-------- Data for processing --------
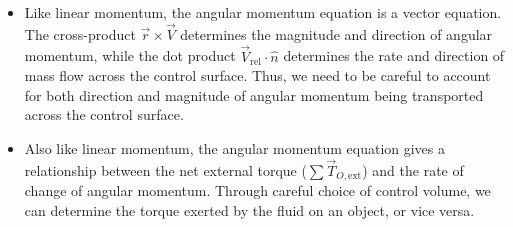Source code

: ﻿\documentclass[12pt]{article}
\begin{document}
\begin{notebox}
\begin{itemize}
    \item Like linear momentum, the angular momentum equation is a vector equation. The cross-product $\vec{r}\times\vec{V}$ determines the magnitude and direction of angular momentum, while the dot product $\vec{V}_{\mathrm{rel}}\cdot\hat{n}$ determines the rate and direction of mass flow across the control surface. Thus, we need to be careful to account for both direction and magnitude of angular momentum being transported across the control surface.
    \item Also like linear momentum, the angular momentum equation gives a relationship between the net external torque ($\sum \vec{T}_{O,\mathrm{ext}}$) and the rate of change of angular momentum. Through careful choice of control volume, we can determine the torque exerted by the fluid on an object, or vice versa.
\end{itemize}
\end{notebox}
\end{document}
--------
▶ [Problem to work on]:
Repeat the records in full and exactly, leaving every picture out.

▶ [Response for this exercise]:
Source code

: ﻿\documentclass[12pt]{article}
\begin{document}
\begin{notebox}
\begin{itemize}
    \item Like linear momentum, the angular momentum equation is a vector equation. The cross-product $\vec{r}\times\vec{V}$ determines the magnitude and direction of angular momentum, while the dot product $\vec{V}_{\mathrm{rel}}\cdot\hat{n}$ determines the rate and direction of mass flow across the control surface. Thus, we need to be careful to account for both direction and magnitude of angular momentum being transported across the control surface.
    \item Also like linear momentum, the angular momentum equation gives a relationship between the net external torque ($\sum \vec{T}_{O,\mathrm{ext}}$) and the rate of change of angular momentum. Through careful choice of control volume, we can determine the torque exerted by the fluid on an object, or vice versa.
\end{itemize}
\end{notebox}
\end{document}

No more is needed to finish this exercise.